Techniker, Kreativer, Geschäftsführer – welche Tätigkeit beansprucht im Arbeitsalltag zeitlich den größten Teil?
Ich bin zu 33,3 Prozent Kaufmann, zu gleichem Anteil Kreativer und die restlichen Prozent bin ich Kunde. In der Zeit als Kunde beschäftige ich mich mit den Themen, die die Sender umtreiben. Der Techniker ist im Arbeitsalltag nicht mehr präsent.
Um kreative Batterien aufzuladen, gehen viele joggen. Wann entstehen bei Ihnen zündende Ideen?
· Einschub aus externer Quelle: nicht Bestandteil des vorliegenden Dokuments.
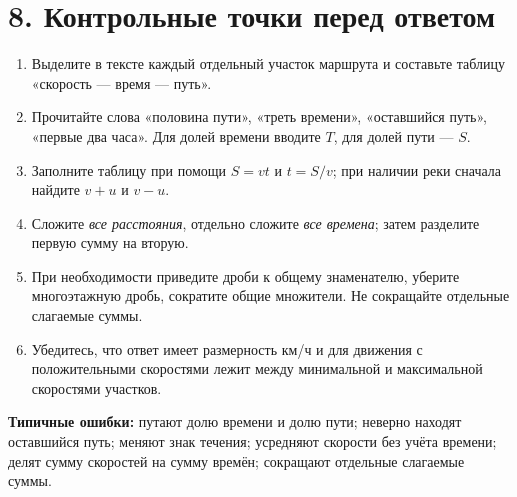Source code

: \documentclass[a4paper,12pt]{article}
\begin{document}
\section*{8. Контрольные точки перед ответом}
\begin{enumerate}[label=\arabic*.]
\item Выделите в тексте каждый отдельный участок маршрута и составьте таблицу «скорость --- время --- путь».
\item Прочитайте слова «половина пути», «треть времени», «оставшийся путь», «первые два часа». Для долей времени вводите $T$, для долей пути --- $S$.
\item Заполните таблицу при помощи $S=vt$ и $t=S/v$; при наличии реки сначала найдите $v+u$ и $v-u$.
\item Сложите \emph{все расстояния}, отдельно сложите \emph{все времена}; затем разделите первую сумму на вторую.
\item При необходимости приведите дроби к общему знаменателю, уберите многоэтажную дробь, сократите общие множители. Не сокращайте отдельные слагаемые суммы.
\item Убедитесь, что ответ имеет размерность км/ч и для движения с положительными скоростями лежит между минимальной и максимальной скоростями участков.
\end{enumerate}
\textbf{Типичные ошибки:} путают долю времени и долю пути; неверно находят оставшийся путь; меняют знак течения; усредняют скорости без учёта времени; делят сумму скоростей на сумму времён; сокращают отдельные слагаемые суммы.
\end{document}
Ich beschäftige mich mit meiner Umwelt. Ich rede mit Menschen oder setze mich raus und beobachte Leute. Wichtig ist es, zuzuhören, sich auszutauschen und, wo möglich, in andere Bereiche einzutauchen. Man sollte nicht nur über den Tellerrand blicken, sondern wirklich mal raus aus seinem Medienelfenbeinturm und aktiv rein ins Leben gehen.
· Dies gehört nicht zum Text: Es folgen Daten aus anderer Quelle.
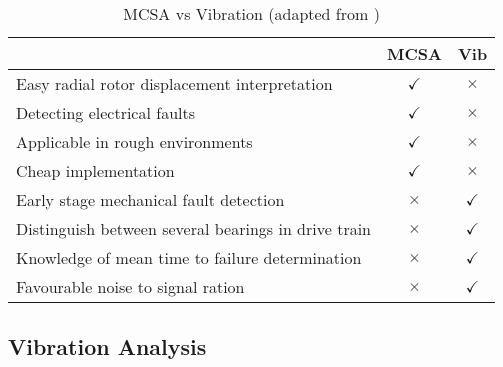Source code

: \begin{table}
	\begin{center}
		\begin{tabular}{lcc}%
			\toprule
			  & \textbf{MCSA} & \textbf{Vib} \\
			\midrule
			Easy radial rotor displacement interpretation & $\checkmark$ & $\times$ \\
			Detecting electrical faults & $\checkmark$ & $\times$ \\
			Applicable in rough environments & $\checkmark$ & $\times$ \\
			Cheap implementation & $\checkmark$ & $\times$ \\
			Early stage mechanical fault detection & $\times$ & $\checkmark$ \\
			Distinguish between several bearings in drive train & $\times$ & $\checkmark$ \\
			Knowledge of mean time to failure determination & $\times$ & $\checkmark$ \\
			Favourable noise to signal ration & $\times$ & $\checkmark$ \\
			\bottomrule
		\end{tabular}
		\caption{MCSA vs Vibration (adapted from \cite{CM_mcsa_vib})}
		\label{tab:mcsa_vib}%
	\end{center}
\end{table}

\subsection{Vibration Analysis}\label{sec:CM_vib}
Ingenieure sind bekanntlich Tüftler. Wo greifen Sie im Alltag selbst zu Schraubenzieher und Handwerkszeug?
Ich habe ein altes Hotel gekauft, in dem wohne ich mit meiner Familie und baue es selbst um. Das ist mein Ausgleich zum Job.
Welche halten Sie für die genialste technische Erfindung der letzten Jahre?
Den Speicherchip. Die universellen Einsatzmöglichkeiten, die er bietet, und einhergehend die Vergrößerung der Kapazitäten. Auch das sogenannte Cloudworking im Computing finde ich faszinierend.
Welches Projekt möchten Sie unbedingt noch umsetzen, selbst wenn Sie ahnen, dass es kein Quotenerfolg wird. Was ist Ihr Herzprojekt?
Ein Dokumentarfilm über den Blockhausbau, das Thema interessiert nur wenige Menschen und wird daher wohl nicht realisiert werden.
In dem Film „Notting Hill“ sagt Julia Roberts als Filmfigur Anna Scott sinngemäß: „Ruhm ist nichts wirklich Echtes.“ Sie haben täglich mit Menschen zu tun, die in unterschiedlicher Weise Ruhm erlangen. Ihr Rat, wie gerade junge Menschen Ruhm verkraften?
Ich denke, eine gute Möglichkeit, bodenständig zu bleiben, ist, sich intellektuell mit dem auseinanderzusetzen, was gerade mit einem geschieht. Das setzt natürlich voraus, dass Sie einen gewissen Grad an Bildung und auch an Willen dafür haben. Am Ende ist es leider meistens nicht möglich, nicht abzuheben, sich abzukapseln oder ein bisschen komisch zu werden, das zeigt die Erfahrung.
Was bedeutet für Sie persönlich Erfolg, und welche Schattenseiten hat er?
Erfolg bedeutet für mich, dass ich eine Firma aufgebaut habe, die Konstanz hat, in der ich Mitarbeitern das bestmögliche Arbeitsumfeld und die größtmögliche Sicherheit geben kann. Wenn ich Müttern und Vätern Arbeit bieten kann, die ihre Lebensgrundlage sichert. Schattenseiten hat Erfolg meiner Meinung nach nicht.
Was wäre die größte technische UND visuelle Herausforderung für Sie?
Den alten Fernsehspruch „Im Fernsehen ist alles möglich“ nehme ich wörtlich. Und ein Nein gibt es am Beginn eines Projektes nie. Insofern bin ich sicher, dass alles machbar ist. Da ist nur die Frage der finanziellen Ausstattung der begrenzende Faktor.
Als gebürtiger 1968er haben Sie in Ihrer Jugend den Umschwung von „Video killed the Radio-Star“, den MTV-Kult, live miterlebt. Welche nächste große Innovation wird die Jugend faszinieren?
Im Moment ist es die ständige Erreichbarkeit, Vernetztheit und das Onlinesein, was die jungen Leute fasziniert. Ich könnte mir vorstellen, dass das umschlägt und es irgendwann reizt, den „Aus“-Knopf zu drücken.
Bitte ergänzen Sie: Der ideale Ingenieur ist …
… Pragmatiker und kein Dogmatiker.
Zum Unternehmen
Eyeworks Germany ist eine der führenden unabhängigen TV- und Filmproduktionsfirmen in Deutschland. Bestehend aus Eyeworks Entertainment und Eyeworks Fiction & Film produziert das Unternehmen erfolgreich Unterhaltungssendungen wie „Rach, der Restauranttester”, „Die Küchenchefs“, „Die 10“ oder „Schwiegertochter gesucht“, Dramaserien wie „Wilsberg“, „Maria Wern“ und Filme für Fernsehen und Kino.
Seit ihrer Gründung 2003 entwickelt und produziert die Firma unterschiedliche Fernsehformate für alle großen deutschen TV-Sender, sowohl private als auch öffentlich-rechtliche.